Dataset entries »
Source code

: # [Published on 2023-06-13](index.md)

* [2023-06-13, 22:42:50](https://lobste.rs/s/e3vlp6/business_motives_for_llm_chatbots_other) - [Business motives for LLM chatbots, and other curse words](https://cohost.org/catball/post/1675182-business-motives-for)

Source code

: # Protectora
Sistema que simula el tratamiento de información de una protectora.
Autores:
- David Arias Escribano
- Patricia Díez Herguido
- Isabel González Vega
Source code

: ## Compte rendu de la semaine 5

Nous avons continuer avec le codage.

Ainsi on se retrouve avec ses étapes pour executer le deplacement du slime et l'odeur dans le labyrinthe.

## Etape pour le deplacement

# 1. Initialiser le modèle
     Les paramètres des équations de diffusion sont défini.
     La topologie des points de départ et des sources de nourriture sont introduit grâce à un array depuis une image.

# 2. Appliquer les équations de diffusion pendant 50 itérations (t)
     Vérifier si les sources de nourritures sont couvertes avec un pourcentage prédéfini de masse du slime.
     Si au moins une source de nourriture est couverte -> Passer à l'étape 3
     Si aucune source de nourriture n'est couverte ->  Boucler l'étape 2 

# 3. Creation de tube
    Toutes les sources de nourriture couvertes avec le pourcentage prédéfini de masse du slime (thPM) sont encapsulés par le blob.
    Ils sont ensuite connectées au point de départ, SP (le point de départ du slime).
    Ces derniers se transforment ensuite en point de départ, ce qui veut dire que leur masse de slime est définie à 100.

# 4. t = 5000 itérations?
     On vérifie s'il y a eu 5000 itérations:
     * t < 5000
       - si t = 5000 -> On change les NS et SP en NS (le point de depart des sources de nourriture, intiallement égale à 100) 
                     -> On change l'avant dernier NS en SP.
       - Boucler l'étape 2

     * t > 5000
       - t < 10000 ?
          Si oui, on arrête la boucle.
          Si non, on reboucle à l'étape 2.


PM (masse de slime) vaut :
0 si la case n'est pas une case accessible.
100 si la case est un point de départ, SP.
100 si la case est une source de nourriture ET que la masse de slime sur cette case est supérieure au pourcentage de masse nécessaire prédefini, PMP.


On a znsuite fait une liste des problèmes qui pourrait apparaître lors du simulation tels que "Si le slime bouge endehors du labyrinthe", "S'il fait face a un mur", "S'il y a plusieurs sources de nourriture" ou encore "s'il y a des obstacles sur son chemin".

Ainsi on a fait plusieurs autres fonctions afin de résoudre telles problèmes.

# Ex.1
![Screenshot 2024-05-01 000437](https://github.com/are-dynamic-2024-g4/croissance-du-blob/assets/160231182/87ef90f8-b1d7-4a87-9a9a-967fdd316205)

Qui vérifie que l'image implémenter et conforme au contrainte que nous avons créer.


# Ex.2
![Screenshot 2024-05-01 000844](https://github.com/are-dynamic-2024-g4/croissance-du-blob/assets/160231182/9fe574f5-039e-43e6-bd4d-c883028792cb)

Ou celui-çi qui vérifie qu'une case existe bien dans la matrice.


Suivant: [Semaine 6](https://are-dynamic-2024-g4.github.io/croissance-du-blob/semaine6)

Task statement »
Transcribe the material above in full.

Solution to the exercise »
Source code

: # [Published on 2023-06-13](index.md)

* [2023-06-13, 22:42:50](https://lobste.rs/s/e3vlp6/business_motives_for_llm_chatbots_other) - [Business motives for LLM chatbots, and other curse words](https://cohost.org/catball/post/1675182-business-motives-for)

Source code

: # Protectora
Sistema que simula el tratamiento de información de una protectora.
Autores:
- David Arias Escribano
- Patricia Díez Herguido
- Isabel González Vega
Source code

: ## Compte rendu de la semaine 5

Nous avons continuer avec le codage.

Ainsi on se retrouve avec ses étapes pour executer le deplacement du slime et l'odeur dans le labyrinthe.

## Etape pour le deplacement

# 1. Initialiser le modèle
     Les paramètres des équations de diffusion sont défini.
     La topologie des points de départ et des sources de nourriture sont introduit grâce à un array depuis une image.

# 2. Appliquer les équations de diffusion pendant 50 itérations (t)
     Vérifier si les sources de nourritures sont couvertes avec un pourcentage prédéfini de masse du slime.
     Si au moins une source de nourriture est couverte -> Passer à l'étape 3
     Si aucune source de nourriture n'est couverte ->  Boucler l'étape 2 

# 3. Creation de tube
    Toutes les sources de nourriture couvertes avec le pourcentage prédéfini de masse du slime (thPM) sont encapsulés par le blob.
    Ils sont ensuite connectées au point de départ, SP (le point de départ du slime).
    Ces derniers se transforment ensuite en point de départ, ce qui veut dire que leur masse de slime est définie à 100.

# 4. t = 5000 itérations?
     On vérifie s'il y a eu 5000 itérations:
     * t < 5000
       - si t = 5000 -> On change les NS et SP en NS (le point de depart des sources de nourriture, intiallement égale à 100) 
                     -> On change l'avant dernier NS en SP.
       - Boucler l'étape 2

     * t > 5000
       - t < 10000 ?
          Si oui, on arrête la boucle.
          Si non, on reboucle à l'étape 2.


PM (masse de slime) vaut :
0 si la case n'est pas une case accessible.
100 si la case est un point de départ, SP.
100 si la case est une source de nourriture ET que la masse de slime sur cette case est supérieure au pourcentage de masse nécessaire prédefini, PMP.


On a znsuite fait une liste des problèmes qui pourrait apparaître lors du simulation tels que "Si le slime bouge endehors du labyrinthe", "S'il fait face a un mur", "S'il y a plusieurs sources de nourriture" ou encore "s'il y a des obstacles sur son chemin".

Ainsi on a fait plusieurs autres fonctions afin de résoudre telles problèmes.

# Ex.1
![Screenshot 2024-05-01 000437](https://github.com/are-dynamic-2024-g4/croissance-du-blob/assets/160231182/87ef90f8-b1d7-4a87-9a9a-967fdd316205)

Qui vérifie que l'image implémenter et conforme au contrainte que nous avons créer.


# Ex.2
![Screenshot 2024-05-01 000844](https://github.com/are-dynamic-2024-g4/croissance-du-blob/assets/160231182/9fe574f5-039e-43e6-bd4d-c883028792cb)

Ou celui-çi qui vérifie qu'une case existe bien dans la matrice.


Suivant: [Semaine 6](https://are-dynamic-2024-g4.github.io/croissance-du-blob/semaine6)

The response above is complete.